How to disarm procurement
If clients employ professional buyers (procurement agents), shouldn’t agencies employ professional sellers? And shouldn’t it be the job of professional sellers to know not only how to deal with pricing objections, but how to structure a deal that will solve both parties issues?
Why do procurement departments exist?
a. To get the best possible price.
b. To get the best possible value.
What procurement is really trying to achieve
It’s easy to assume that procurement professionals are interested only in saving money by getting your services as cheaply as possible. But procurement exists as a function to secure value for the company. Consequently, procurement departments drag agencies through a series of detailed, invasive questions about their process, cost structures, competencies, experience, financial strength, etc. all with one central goal in mind: to make sure the agency is capable of delivering what it says it can deliver.
In the faulty world of time-based compensation, the client organization really has no other way to evaluate or assure performance. As long as agencies continue to price their services based on costs (hours) instead of value, procurement professionals will always be looking for compliance to their process as a means of evaluating whether an agency really, truly is capable of delivering what it promises.

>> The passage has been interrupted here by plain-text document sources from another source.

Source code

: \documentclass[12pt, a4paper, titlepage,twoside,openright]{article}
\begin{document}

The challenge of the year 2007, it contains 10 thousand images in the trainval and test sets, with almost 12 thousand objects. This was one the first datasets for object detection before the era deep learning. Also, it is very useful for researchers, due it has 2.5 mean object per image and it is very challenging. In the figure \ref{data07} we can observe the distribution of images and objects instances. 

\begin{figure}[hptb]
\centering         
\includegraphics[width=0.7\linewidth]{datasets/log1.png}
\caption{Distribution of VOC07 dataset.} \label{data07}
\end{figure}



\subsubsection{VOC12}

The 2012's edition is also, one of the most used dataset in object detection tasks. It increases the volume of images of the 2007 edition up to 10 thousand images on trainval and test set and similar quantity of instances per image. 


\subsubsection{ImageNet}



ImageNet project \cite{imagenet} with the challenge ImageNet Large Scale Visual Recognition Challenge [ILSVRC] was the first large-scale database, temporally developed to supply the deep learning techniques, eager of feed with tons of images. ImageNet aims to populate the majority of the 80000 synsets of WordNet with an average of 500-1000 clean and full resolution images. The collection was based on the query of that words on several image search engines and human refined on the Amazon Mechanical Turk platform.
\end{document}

Compliance to process vs. alignment of incentives
In the end, procurement has a detailed process for selecting agencies because of the total lack of alignment of economic incentives between clients and agencies. In fact, in the current cost-based system, there is a real misalignment of incentives. The agency actually has an incentive to spend more time, not less.

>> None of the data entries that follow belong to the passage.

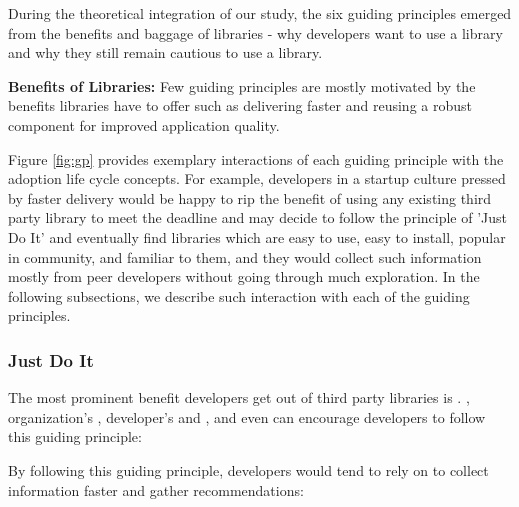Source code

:During the theoretical integration of our study, the six guiding principles emerged from the benefits and baggage of libraries - why developers want to use a library and why they still remain cautious to use a library.

\begin{tcolorbox}[flushleft upper,boxrule=1pt,arc=0pt,left=0pt,right=0pt,top=0pt,bottom=0pt,colback=white,after=\ignorespacesafterend\par\noindent]
\textbf{Benefits of Libraries:} Few guiding principles are mostly motivated by the benefits libraries have to offer such as delivering faster and reusing a robust component for improved application quality.
\end{tcolorbox}

Figure \ref{fig:gp} provides exemplary interactions of each guiding principle with the adoption life cycle concepts. For example, developers in a startup culture pressed by faster delivery would be happy to rip the benefit of using any existing third party library to meet the deadline and may decide to follow the principle of 'Just Do It' and eventually find libraries which are easy to use, easy to install, popular in community, and familiar to them, and they would collect such information mostly from peer developers without going through much exploration. In the following subsections, we describe such interaction with each of the guiding principles.

\subsubsection{Just Do It} 
The most prominent benefit developers get out of third party libraries is . , organization's , developer's  and , and even  can encourage developers to follow this guiding principle: 

By following this guiding principle, developers would tend to rely on  to collect information faster and gather recommendations:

Next time you’re working with a procurement department, ask “What if we proposed a form of compensation in which the economic incentives of both parties were in near-perfect alignment?” We recently asked such a question of a respected procurement professional of a major company. His response? “Then there would be no need for compliance to our detailed process.” We then asked, “So why not just bypass the process and go directly to what it’s supposed to accomplish; alignment of incentives?” He was compelled to agree that this is actually the ultimate job of procurement.
Dead or alive
Consider this example. When Great Britain sent prisoner ships to Australia, they initially paid the shipping companies based on how many prisoners boarded for the journey. The problem was many of the prisoners died making the trip.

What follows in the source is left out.